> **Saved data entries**
-------------------------
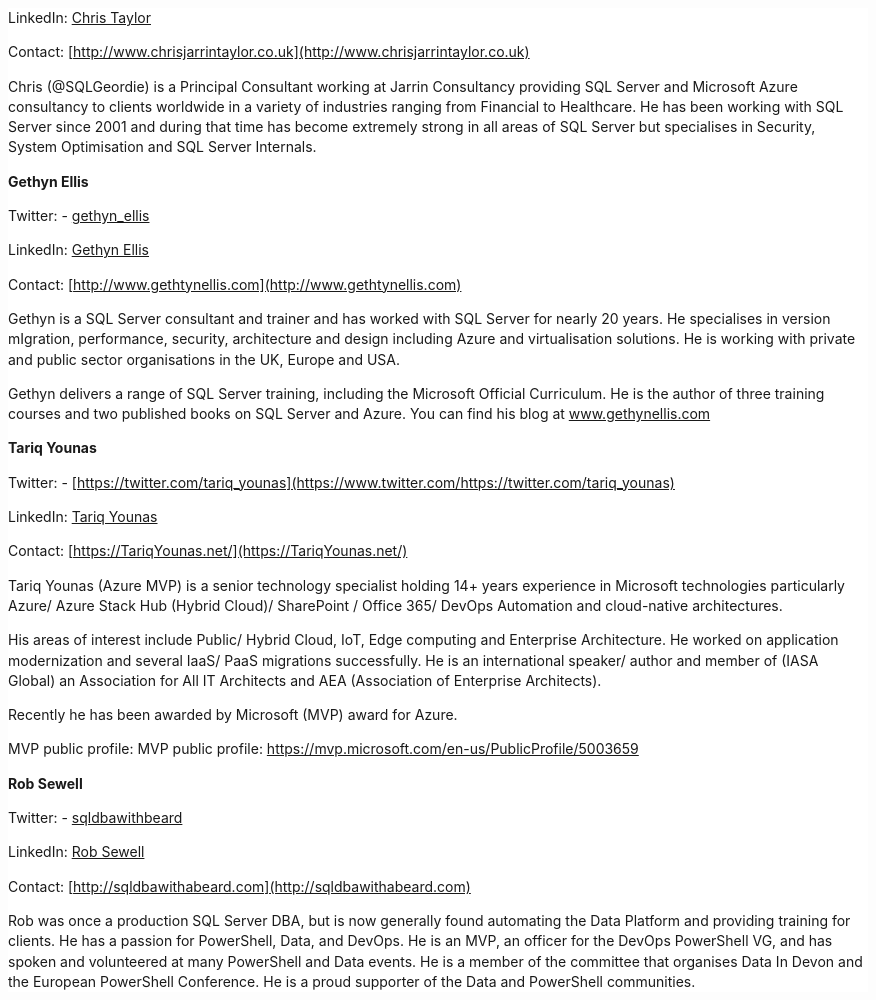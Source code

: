 LinkedIn: [Chris Taylor](https://uk.linkedin.com/in/jarrinuk2000)
 
Contact: [http://www.chrisjarrintaylor.co.uk](http://www.chrisjarrintaylor.co.uk)
 
Chris (@SQLGeordie) is a Principal Consultant working at Jarrin Consultancy providing SQL Server and Microsoft Azure consultancy to clients worldwide in a variety of industries ranging from Financial to Healthcare. He has been working with SQL Server since 2001 and during that time has become extremely strong in all areas of SQL Server but specialises in Security, System Optimisation and SQL Server Internals.
 
**Gethyn Ellis**
 
Twitter:  - [gethyn_ellis](https://www.twitter.com/gethyn_ellis)
 
LinkedIn: [Gethyn Ellis](https://uk.linkedin.com/in/gethynellis)
 
Contact: [http://www.gethtynellis.com](http://www.gethtynellis.com)
 
Gethyn is a SQL Server consultant and trainer and has worked with SQL Server for nearly 20  years. He specialises in version mIgration,  performance, security, architecture and design including Azure and virtualisation solutions. He is working with private and public sector organisations in the UK, Europe and USA.

Gethyn delivers a range of SQL Server training, including the Microsoft Official Curriculum. He is the author of three training courses and two published books on SQL Server and Azure. You can find his blog at www.gethynellis.com
 
**Tariq Younas**
 
Twitter:  - [https://twitter.com/tariq_younas](https://www.twitter.com/https://twitter.com/tariq_younas)
 
LinkedIn: [Tariq Younas](https://www.linkedin.com/in/tariqyounas/)
 
Contact: [https://TariqYounas.net/](https://TariqYounas.net/)
 
Tariq Younas (Azure MVP) is a senior technology specialist holding 14+ years experience in Microsoft technologies particularly Azure/ Azure Stack Hub (Hybrid Cloud)/ SharePoint / Office 365/ DevOps Automation and cloud-native architectures.

His areas of interest include Public/ Hybrid Cloud, IoT, Edge computing and Enterprise Architecture. He worked on application modernization and several IaaS/ PaaS migrations successfully. He is an international speaker/ author and member of (IASA Global) an Association for All IT Architects and AEA (Association of Enterprise Architects).

Recently he has been awarded by Microsoft (MVP) award for Azure. 

MVP public profile: MVP public profile: https://mvp.microsoft.com/en-us/PublicProfile/5003659
 
**Rob Sewell**
 
Twitter:  - [sqldbawithbeard](https://www.twitter.com/sqldbawithbeard)
 
LinkedIn: [Rob Sewell](https://uk.linkedin.com/in/robsewellsqldba)
 
Contact: [http://sqldbawithabeard.com](http://sqldbawithabeard.com)
 
Rob was once a production SQL Server DBA, but is now generally found automating the Data Platform and providing training for clients. He has a passion for PowerShell, Data, and DevOps. He is an MVP, an officer for the DevOps PowerShell VG, and has spoken and volunteered at many PowerShell and Data events. He is a member of the committee that organises Data In Devon and the European PowerShell Conference. He is a proud supporter of the Data and PowerShell communities. 
 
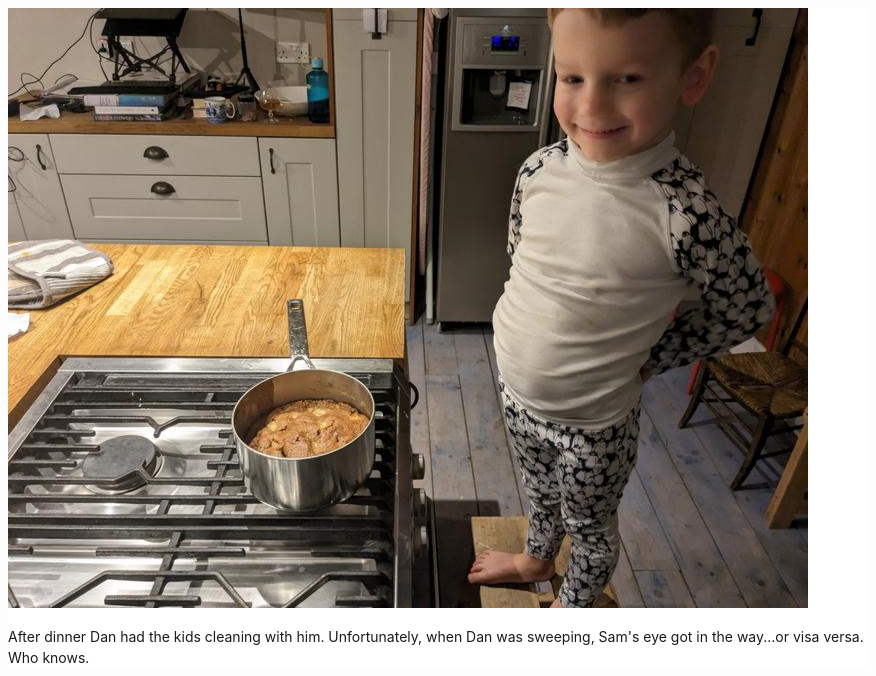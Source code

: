 ![Alt text](/images/travel6/PXL_20240210_191032643.MP.jpg)

After dinner Dan had the kids cleaning with him. Unfortunately, when Dan was sweeping, Sam's eye got in the way...or visa versa. Who knows.

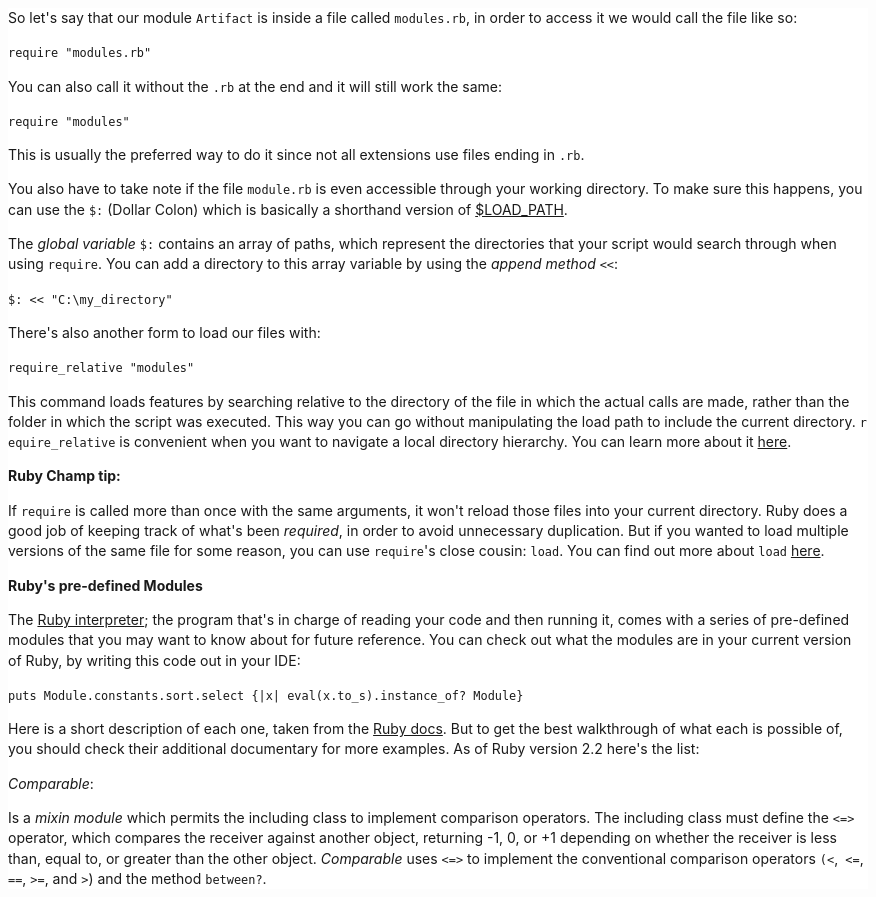 So let's say that our module `Artifact` is inside a file called `modules.rb`, in order to access it we would call the file like so:

`require "modules.rb"`

You can also call it without the `.rb` at the end and it will still work the same:

`require "modules"`

This is usually the preferred way to do it since not all extensions use files ending in `.rb`.

You also have to take note if the file `module.rb` is even accessible through your working directory. To make sure this happens, you can use the `$:` (Dollar Colon) which is basically a shorthand version of [$LOAD_PATH](http://stackoverflow.com/questions/837123/adding-a-directory-to-load-path-ruby?noredirect=1&lq=1). 

The *global variable* `$:` contains an array of paths, which represent the directories that your script would search through  when using `require`. You can add a directory to this array variable by using the *append method* `<<`:

```
$: << "C:\my_directory"
```

There's also another form to load our files with:

`require_relative "modules"`

This command loads features by searching relative to the directory of the file in which the actual calls are made, rather than the folder in which the script was executed. This way you can go without manipulating the load path to include the current directory. `require_relative` is convenient when you want to navigate a local directory hierarchy. You can learn more about it [here](http://stackoverflow.com/questions/16856243/how-to-require-a-ruby-file-from-another-directory).

**Ruby Champ tip:**

If `require` is called more than once with the same arguments, it won't reload those files into your current directory. Ruby does a good job of keeping track of what's been *required*, in order to avoid unnecessary duplication. But if you wanted to load multiple versions of the same file for some reason, you can use `require`'s close cousin: `load`. You can find out more about `load` [here](https://www.practicingruby.com/articles/ways-to-load-code).

**Ruby's pre-defined Modules**

The [Ruby interpreter](https://en.wikipedia.org/wiki/Ruby_MRI); the program that's in charge of reading your code and then running it, comes with a series of pre-defined modules that you may want to know about for future reference. You can check out what the modules are in your current version of Ruby, by writing this code out in your IDE:

`puts Module.constants.sort.select {|x| eval(x.to_s).instance_of? Module}`

Here is a short description of each one, taken from the [Ruby docs](http://ruby-doc.org/). But to get the best walkthrough of what each is possible of, you should check their additional documentary for more examples. As of Ruby version 2.2 here's the list:

*Comparable*:

Is a *mixin module* which permits the including class to implement comparison operators. The including class must define the `<=>` operator, which compares the receiver against another object, returning -1, 0, or +1 depending on whether the receiver is less than, equal to, or greater than the other object. *Comparable* uses `<=>` to implement the conventional comparison operators `(<`,` <=`, `==`, `>=`, and `>`) and the method `between?`.
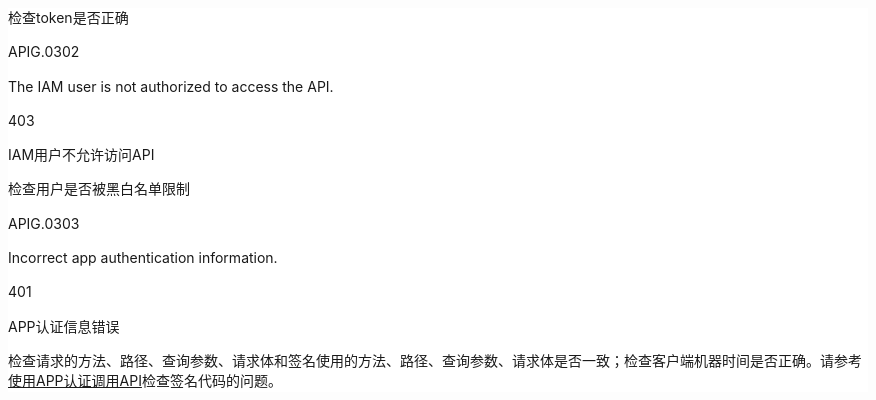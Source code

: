 <td class="cellrowborder" valign="top" width="25%" headers="mcps1.2.6.1.5 "><p id="zh-cn_topic_0000001174416913_zh-cn_topic_0114957009_p12343114917321"><a name="zh-cn_topic_0000001174416913_zh-cn_topic_0114957009_p12343114917321"></a><a name="zh-cn_topic_0000001174416913_zh-cn_topic_0114957009_p12343114917321"></a>检查token是否正确</p>
</td>
</tr>
<tr id="zh-cn_topic_0000001174416913_zh-cn_topic_0114957009_row19131850192511"><td class="cellrowborder" valign="top" width="13%" headers="mcps1.2.6.1.1 "><p id="zh-cn_topic_0000001174416913_zh-cn_topic_0114957009_p5761021173920"><a name="zh-cn_topic_0000001174416913_zh-cn_topic_0114957009_p5761021173920"></a><a name="zh-cn_topic_0000001174416913_zh-cn_topic_0114957009_p5761021173920"></a>APIG.0302</p>
</td>
<td class="cellrowborder" valign="top" width="30%" headers="mcps1.2.6.1.2 "><p id="zh-cn_topic_0000001174416913_zh-cn_topic_0114957009_p977560181213"><a name="zh-cn_topic_0000001174416913_zh-cn_topic_0114957009_p977560181213"></a><a name="zh-cn_topic_0000001174416913_zh-cn_topic_0114957009_p977560181213"></a>The IAM user is not authorized to access the API.</p>
</td>
<td class="cellrowborder" valign="top" width="10%" headers="mcps1.2.6.1.3 "><p id="zh-cn_topic_0000001174416913_zh-cn_topic_0114957009_p111515011256"><a name="zh-cn_topic_0000001174416913_zh-cn_topic_0114957009_p111515011256"></a><a name="zh-cn_topic_0000001174416913_zh-cn_topic_0114957009_p111515011256"></a>403</p>
</td>
<td class="cellrowborder" valign="top" width="22%" headers="mcps1.2.6.1.4 "><p id="zh-cn_topic_0000001174416913_zh-cn_topic_0114957009_p10151950102516"><a name="zh-cn_topic_0000001174416913_zh-cn_topic_0114957009_p10151950102516"></a><a name="zh-cn_topic_0000001174416913_zh-cn_topic_0114957009_p10151950102516"></a>IAM用户不允许访问API</p>
</td>
<td class="cellrowborder" valign="top" width="25%" headers="mcps1.2.6.1.5 "><p id="zh-cn_topic_0000001174416913_zh-cn_topic_0114957009_p3343049113210"><a name="zh-cn_topic_0000001174416913_zh-cn_topic_0114957009_p3343049113210"></a><a name="zh-cn_topic_0000001174416913_zh-cn_topic_0114957009_p3343049113210"></a>检查用户是否被黑白名单限制</p>
</td>
</tr>
<tr id="zh-cn_topic_0000001174416913_zh-cn_topic_0114957009_row555435212513"><td class="cellrowborder" valign="top" width="13%" headers="mcps1.2.6.1.1 "><p id="zh-cn_topic_0000001174416913_zh-cn_topic_0114957009_p17692114399"><a name="zh-cn_topic_0000001174416913_zh-cn_topic_0114957009_p17692114399"></a><a name="zh-cn_topic_0000001174416913_zh-cn_topic_0114957009_p17692114399"></a>APIG.0303</p>
</td>
<td class="cellrowborder" valign="top" width="30%" headers="mcps1.2.6.1.2 "><p id="zh-cn_topic_0000001174416913_zh-cn_topic_0114957009_p121410021415"><a name="zh-cn_topic_0000001174416913_zh-cn_topic_0114957009_p121410021415"></a><a name="zh-cn_topic_0000001174416913_zh-cn_topic_0114957009_p121410021415"></a>Incorrect app authentication information.</p>
</td>
<td class="cellrowborder" valign="top" width="10%" headers="mcps1.2.6.1.3 "><p id="zh-cn_topic_0000001174416913_zh-cn_topic_0114957009_p19554125262516"><a name="zh-cn_topic_0000001174416913_zh-cn_topic_0114957009_p19554125262516"></a><a name="zh-cn_topic_0000001174416913_zh-cn_topic_0114957009_p19554125262516"></a>401</p>
</td>
<td class="cellrowborder" valign="top" width="22%" headers="mcps1.2.6.1.4 "><p id="zh-cn_topic_0000001174416913_zh-cn_topic_0114957009_p1055475218258"><a name="zh-cn_topic_0000001174416913_zh-cn_topic_0114957009_p1055475218258"></a><a name="zh-cn_topic_0000001174416913_zh-cn_topic_0114957009_p1055475218258"></a>APP认证信息错误</p>
</td>
<td class="cellrowborder" valign="top" width="25%" headers="mcps1.2.6.1.5 "><p id="zh-cn_topic_0000001174416913_zh-cn_topic_0114957009_p14343249143217"><a name="zh-cn_topic_0000001174416913_zh-cn_topic_0114957009_p14343249143217"></a><a name="zh-cn_topic_0000001174416913_zh-cn_topic_0114957009_p14343249143217"></a>检查请求的方法、路径、查询参数、请求体和签名使用的方法、路径、查询参数、请求体是否一致；检查客户端机器时间是否正确。请参考<a href="https://support.huaweicloud.com/devg-apig/apig-dev-180307011.html" target="_blank" rel="noopener noreferrer">使用APP认证调用API</a>检查签名代码的问题。</p>
</td>
</tr>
-------------------------
> **ABOUT THIS TASK**
Return only the lines running from the top of the data to the line that holds "LinkedIn: [Gethyn Ellis](https://uk.linkedin.com/in/gethynellis)". Include both of those lines, but skip the pictures.

> **RESPONSE FOR THIS EXERCISE**
Source code

: LinkedIn: [Chris Taylor](https://uk.linkedin.com/in/jarrinuk2000)
 
Contact: [http://www.chrisjarrintaylor.co.uk](http://www.chrisjarrintaylor.co.uk)
 
Chris (@SQLGeordie) is a Principal Consultant working at Jarrin Consultancy providing SQL Server and Microsoft Azure consultancy to clients worldwide in a variety of industries ranging from Financial to Healthcare. He has been working with SQL Server since 2001 and during that time has become extremely strong in all areas of SQL Server but specialises in Security, System Optimisation and SQL Server Internals.
 
**Gethyn Ellis**
 
Twitter:  - [gethyn_ellis](https://www.twitter.com/gethyn_ellis)
 
LinkedIn: [Gethyn Ellis](https://uk.linkedin.com/in/gethynellis)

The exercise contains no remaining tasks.